The failure to effectively shut down domestic ivory markets at the recent COP17 in Johannesburg leaves the ban on international ivory trade as little more than an ineffective facade and greatly threatens the survival of Africa’s imperiled elephant populations.

Proposals for change

Trading ivory on the international market has been illegal since 1989, but the existence of domestic markets has continued to stimulate demand and driven poaching levels in Africa to catastrophic heights by providing easy ways to launder contraband ivory into legal markets.

Simply put, the international ban is futile as long as ivory can be lawfully traded within countries.

The 17th meeting of the Conference of the Parties to CITES (CoP17) was seen by many as an opportunity to resolve this dilemma by instituting a complete ban on all domestic trading in ivory and by ‘up-listing’ all of Africa’s elephants to CITES’ Appendix I which offers maximum protection to endangered species (elephants in Namibia, Botswana, Zimbabwe and South Africa are currently listed in Appendix II). An alliance of countries known as the African Elephant Coalition introduced proposals that, if accepted, would have made this a reality.

Africa’s elephants betrayed

Instead of agreeing to the outright closure all existing domestic ivory markets, the conference adopted a much watered down compromise that merely encourages countries to close those domestic markets that are considered to contribute to poaching or illegal trade, thus creating a gaping loophole which allows some domestic markets to remain in operation.

After voting in opposition to a domestic trade ban, Japan issued a statement claiming that the resolution adopted by the conference would not apply to it since there was no poached ivory in its market.
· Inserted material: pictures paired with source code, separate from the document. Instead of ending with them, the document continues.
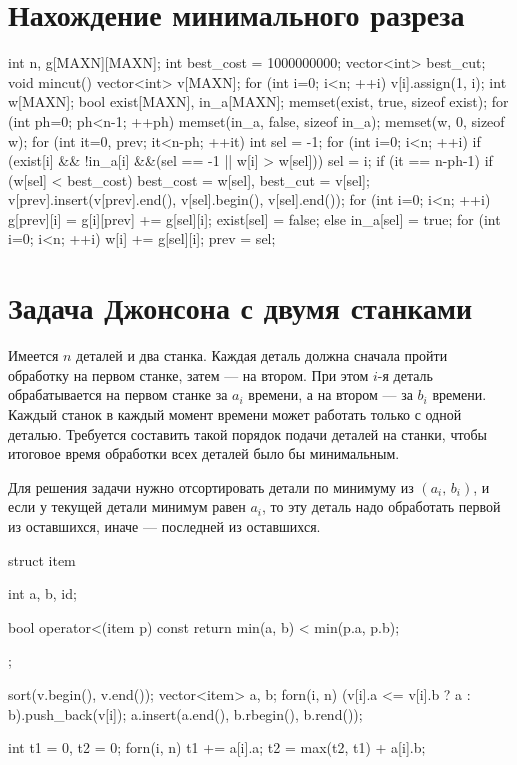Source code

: \documentclass[12pt, titlepage]{article}
\begin{document}
\section{Нахождение минимального разреза}
\begin{cppcode}
int n, g[MAXN][MAXN];
int best_cost = 1000000000;
vector<int> best_cut;
 void mincut() {
    vector<int> v[MAXN];
    for (int i=0; i<n; ++i)
        v[i].assign(1, i);
    int w[MAXN];
    bool exist[MAXN], in_a[MAXN];
    memset(exist, true, sizeof exist);
    for (int ph=0; ph<n-1; ++ph) {
        memset(in_a, false, sizeof in_a);
        memset(w, 0, sizeof w);
        for (int it=0, prev; it<n-ph; ++it) {
            int sel = -1;
            for (int i=0; i<n; ++i)
                if (exist[i] && !in_a[i] &&(sel == -1 || w[i] > w[sel]))
                    sel = i;
            if (it == n-ph-1) {
                if (w[sel] < best_cost)
                    best_cost = w[sel],  best_cut = v[sel];
                v[prev].insert(v[prev].end(), v[sel].begin(), v[sel].end());
                for (int i=0; i<n; ++i)
                    g[prev][i] = g[i][prev] += g[sel][i];
                exist[sel] = false;
            }
            else {
                in_a[sel] = true;
                for (int i=0; i<n; ++i)
                    w[i] += g[sel][i];
                prev = sel;
            }
        }
    }
}
\end{cppcode}


\section{Задача Джонсона с двумя станками}

Имеется $n$ деталей и два станка. Каждая деталь должна сначала пройти обработку на первом станке, затем — на втором. При этом $i$-я деталь обрабатывается на первом станке за $a_i$ времени, а на втором — за $b_i$ времени. Каждый станок в каждый момент времени может работать только с одной деталью. Требуется составить такой порядок подачи деталей на станки, чтобы итоговое время обработки всех деталей было бы минимальным.

Для решения задачи нужно отсортировать детали по минимуму из $(a_i,\,b_i)$, и если у текущей детали минимум равен $a_i$, то эту деталь надо обработать первой из оставшихся, иначе — последней из оставшихся.

\begin{cppcode}
struct item {
    int a, b, id;
 
    bool operator<(item p) const {
        return min(a, b) < min(p.a, p.b);
    }
};
 
 
sort(v.begin(), v.end());
vector<item> a, b;
forn(i, n)
   (v[i].a <= v[i].b ? a : b).push_back(v[i]);
a.insert(a.end(), b.rbegin(), b.rend());
 
int t1 = 0, t2 = 0;
forn(i, n) {
    t1 += a[i].a;
    t2 = max(t2, t1) + a[i].b;
}
\end{cppcode}
\end{document}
While efforts by Namibia and Zimbabwe to allow future international sales of stockpiled ivory were soundly defeated at CoP17, the proposal to include all of Africa’s elephants in Appendix I was rejected.

During the conference, Botswana, home to Africa’s largest elephant population, had made a surprise appeal in support of up-listing the species and banning all trade.
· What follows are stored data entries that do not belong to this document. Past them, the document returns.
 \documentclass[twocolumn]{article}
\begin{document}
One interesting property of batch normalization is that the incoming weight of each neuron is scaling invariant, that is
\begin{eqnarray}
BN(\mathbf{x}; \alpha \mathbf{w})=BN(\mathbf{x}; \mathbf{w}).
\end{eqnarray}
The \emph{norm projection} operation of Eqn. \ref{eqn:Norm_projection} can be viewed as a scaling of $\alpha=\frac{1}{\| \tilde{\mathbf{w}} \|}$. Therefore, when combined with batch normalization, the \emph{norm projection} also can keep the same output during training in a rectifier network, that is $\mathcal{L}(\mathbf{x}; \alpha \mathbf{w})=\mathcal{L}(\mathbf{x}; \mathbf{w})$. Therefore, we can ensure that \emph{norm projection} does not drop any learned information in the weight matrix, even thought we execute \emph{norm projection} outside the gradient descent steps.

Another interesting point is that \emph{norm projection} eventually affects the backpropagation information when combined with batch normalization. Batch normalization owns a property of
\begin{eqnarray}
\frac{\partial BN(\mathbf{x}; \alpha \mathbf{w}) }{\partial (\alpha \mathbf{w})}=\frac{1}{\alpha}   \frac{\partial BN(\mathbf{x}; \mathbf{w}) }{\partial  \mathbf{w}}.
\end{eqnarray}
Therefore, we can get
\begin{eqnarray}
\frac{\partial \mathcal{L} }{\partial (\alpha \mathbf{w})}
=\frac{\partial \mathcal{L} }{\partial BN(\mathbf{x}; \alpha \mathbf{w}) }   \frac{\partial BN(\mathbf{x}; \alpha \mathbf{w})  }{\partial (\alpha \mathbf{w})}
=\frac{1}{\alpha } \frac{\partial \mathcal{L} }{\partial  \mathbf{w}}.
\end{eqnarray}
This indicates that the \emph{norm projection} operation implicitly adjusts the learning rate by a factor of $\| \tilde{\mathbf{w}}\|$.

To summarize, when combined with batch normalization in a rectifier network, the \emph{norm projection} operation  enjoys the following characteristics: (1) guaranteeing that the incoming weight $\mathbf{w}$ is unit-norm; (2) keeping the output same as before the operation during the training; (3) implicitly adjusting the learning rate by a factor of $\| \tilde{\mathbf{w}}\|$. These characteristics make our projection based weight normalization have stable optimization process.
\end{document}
Tshekedi Khama, the country’s Minister of Environment, Wildlife and Tourism announced that “we support a total, unambiguous and permanent ban on the ivory trade”. He added that “a threat to elephants anywhere is a threat to elephants everywhere. There is no time to waste. Botswana unequivocally supports the proposal to list African elephants under Appendix I”. Khama acknowledged that “there is a clear and growing global consensus that the ivory trade needs to be stopped if elephants are to be conserved effectively”.

In stark contrast, Edna Molewa, South Africa’s Minister of Environmental Affairs, once again expressed her government’s conception of wildlife conservation as a matter of ‘sustainable utilisation’ in which animals must ‘pay for themselves’ in order to survive.  She suggested that “selling ivory is a conservation tool” that “earns revenue which can be plowed back into conservation”, an assertion that critics have repeatedly refuted.

Japan: how domestic markets turn the international trade ban into a sham

Legal domestic ivory markets fundamentally undermine the international trade ban and contribute to the mass slaughter of African elephants. This is clearly illustrated by a closer look at one of the largest of these markets: Japan.

Since 1970, the country has imported the ivory of over 250,000 African elephants and has remained a major destination for poached and smuggled ivory even following the 1989 international trade ban, while also receiving CITES-sanctioned ivory from Southern Africa in ‘one-off’ sales in 1999 and 2008.

A shocking new report by the Environmental Investigation Agency (EIA) reveals how the Japanese system is being abused to launder contraband ivory from poached elephants into legal domestic markets. These findings contradict assertions made by Japan’s environment minister at CoP17, claiming that there was no poached ivory in his country’s internal market.

According to the authors of the report, “Japan’s ivory control system is plagued by loopholes and undercut by weak legislation to such an extent that no meaningful control exists at even the most basic level”. When undercover investigators approached Japanese ivory traders, 30 out of 37 “offered to engage in some form of illegal activity to buy, sell, or fraudulently register a tusk that did not qualify for registration”. In this way, “thousands of tusks of dubious legality have been registered in Japan and thus de facto legalized”.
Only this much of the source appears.